The Imaginative and prescient Professional is the one product garnering client intrigue, however the common consensus is for gross sales of just a few billion within the subsequent few years and the product will shortly age heading into FY26. Apple hasn’t proven any signal of an up to date product thus far.
Takeaway
The important thing investor takeaway is that warning buyers that Apple ought to be useless cash for 4 years was truly over constructive on the result. The inventory ought to see appreciable draw back based mostly on the weak outcomes and ongoing product improvement failures. CEO Tim Cook dinner turns 64 this yr and stress may begin mounting for his retirement after one other yr missing development and weak product improvement resulting in a weak inventory worth.

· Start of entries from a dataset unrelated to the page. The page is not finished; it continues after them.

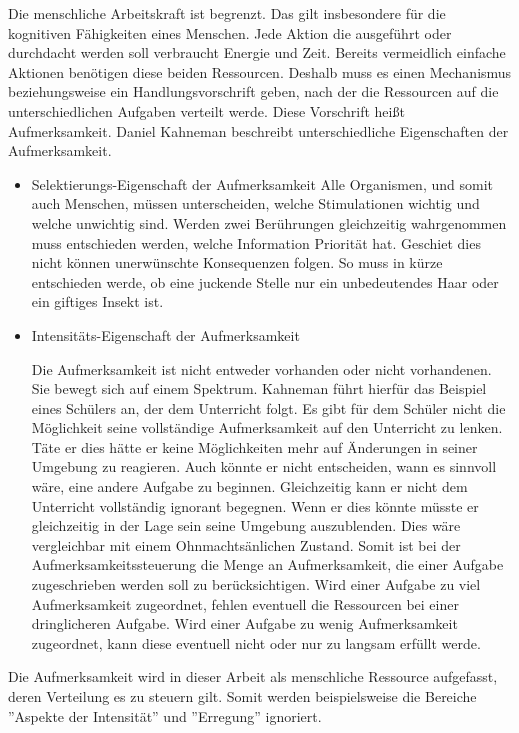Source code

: \documentclass{llncs}					%
\begin{document}
Die menschliche Arbeitskraft ist begrenzt. Das gilt insbesondere für die kognitiven Fähigkeiten eines Menschen. Jede Aktion die ausgeführt oder durchdacht werden soll verbraucht Energie und Zeit. Bereits vermeidlich einfache Aktionen benötigen diese beiden Ressourcen. Deshalb muss es einen Mechanismus beziehungsweise ein Handlungsvorschrift geben, nach der die Ressourcen auf die unterschiedlichen Aufgaben verteilt werde. Diese Vorschrift heißt Aufmerksamkeit.
 Daniel Kahneman \cite{kahneman1973attention} beschreibt unterschiedliche Eigenschaften der Aufmerksamkeit.
 \begin{itemize}
 	\item Selektierungs-Eigenschaft der Aufmerksamkeit
 	Alle Organismen, und somit auch Menschen, müssen unterscheiden, welche Stimulationen wichtig und welche unwichtig sind. Werden zwei Berührungen gleichzeitig wahrgenommen muss entschieden werden, welche Information Priorität hat. Geschiet dies nicht können unerwünschte Konsequenzen folgen. So muss in kürze entschieden werde, ob eine juckende Stelle nur ein unbedeutendes Haar oder ein giftiges Insekt ist. 
 	
 	\item Intensitäts-Eigenschaft der Aufmerksamkeit
 	
 	Die Aufmerksamkeit ist nicht entweder vorhanden oder nicht vorhandenen. Sie bewegt sich auf einem Spektrum.
 	Kahneman\cite{kahneman1973attention} führt hierfür das Beispiel eines Schülers an, der dem Unterricht folgt. Es gibt für dem Schüler nicht die Möglichkeit seine vollständige Aufmerksamkeit auf den Unterricht zu lenken. Täte er dies hätte er keine Möglichkeiten mehr auf Änderungen in seiner Umgebung zu reagieren. Auch könnte er nicht entscheiden, wann es sinnvoll wäre, eine andere Aufgabe zu beginnen. Gleichzeitig kann er nicht dem Unterricht vollständig ignorant begegnen. Wenn er dies könnte müsste er gleichzeitig in der Lage sein seine Umgebung auszublenden. Dies wäre vergleichbar mit einem Ohnmachtsänlichen Zustand.
 	Somit ist bei der Aufmerksamkeitssteuerung die Menge an Aufmerksamkeit, die einer Aufgabe zugeschrieben werden soll zu berücksichtigen. Wird einer Aufgabe zu viel Aufmerksamkeit zugeordnet, fehlen eventuell die Ressourcen bei einer dringlicheren Aufgabe. Wird einer Aufgabe zu wenig Aufmerksamkeit zugeordnet, kann diese eventuell nicht oder nur zu langsam erfüllt werde.
 	
 \end{itemize}
Die Aufmerksamkeit wird in dieser Arbeit als menschliche Ressource aufgefasst, deren Verteilung es zu steuern gilt. Somit werden beispielsweise die Bereiche ''Aspekte der Intensität''\cite{kahneman1973attention} und ''Erregung''\cite{kahneman1973attention} ignoriert.
\end{document}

Buyers ought to contemplate the inventory nonetheless buying and selling above $170 as a present. In a traditional market, Apple can be fortunate to commerce at 15x EPS targets resulting in a inventory worth of solely $107. The inventory may simply face greater than 2 years of ongoing useless cash with the true threat that buyers face detrimental returns over this era whereas watching years of good points disappear.